▸ Work order: Repeat the records below line by line, exactly, finishing on the line that contains "There are two".

▸ Working data:
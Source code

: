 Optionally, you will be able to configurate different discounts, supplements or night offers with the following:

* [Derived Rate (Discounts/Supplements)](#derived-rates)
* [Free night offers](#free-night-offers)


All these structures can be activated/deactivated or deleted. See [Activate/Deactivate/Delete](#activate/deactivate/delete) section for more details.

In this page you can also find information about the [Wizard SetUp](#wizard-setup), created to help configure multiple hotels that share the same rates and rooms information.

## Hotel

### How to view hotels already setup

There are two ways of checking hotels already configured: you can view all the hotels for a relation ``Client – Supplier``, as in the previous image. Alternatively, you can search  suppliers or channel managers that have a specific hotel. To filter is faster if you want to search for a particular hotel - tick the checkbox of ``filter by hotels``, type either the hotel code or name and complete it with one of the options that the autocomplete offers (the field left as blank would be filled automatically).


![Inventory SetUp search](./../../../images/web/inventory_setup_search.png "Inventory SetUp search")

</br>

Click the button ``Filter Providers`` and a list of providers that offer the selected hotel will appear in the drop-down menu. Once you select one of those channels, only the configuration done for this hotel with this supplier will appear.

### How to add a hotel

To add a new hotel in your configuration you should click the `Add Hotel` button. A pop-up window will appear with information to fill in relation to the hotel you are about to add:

▸ Response area:
Source code

: Optionally, you will be able to configurate different discounts, supplements or night offers with the following:

* [Derived Rate (Discounts/Supplements)](#derived-rates)
* [Free night offers](#free-night-offers)


All these structures can be activated/deactivated or deleted. See [Activate/Deactivate/Delete](#activate/deactivate/delete) section for more details.

In this page you can also find information about the [Wizard SetUp](#wizard-setup), created to help configure multiple hotels that share the same rates and rooms information.

## Hotel

### How to view hotels already setup

There are two ways of checking hotels already configured: you can view all the hotels for a relation ``Client – Supplier``, as in the previous image. Alternatively, you can search  suppliers or channel managers that have a specific hotel. To filter is faster if you want to search for a particular hotel - tick the checkbox of ``filter by hotels``, type either the hotel code or name and complete it with one of the options that the autocomplete offers (the field left as blank would be filled automatically).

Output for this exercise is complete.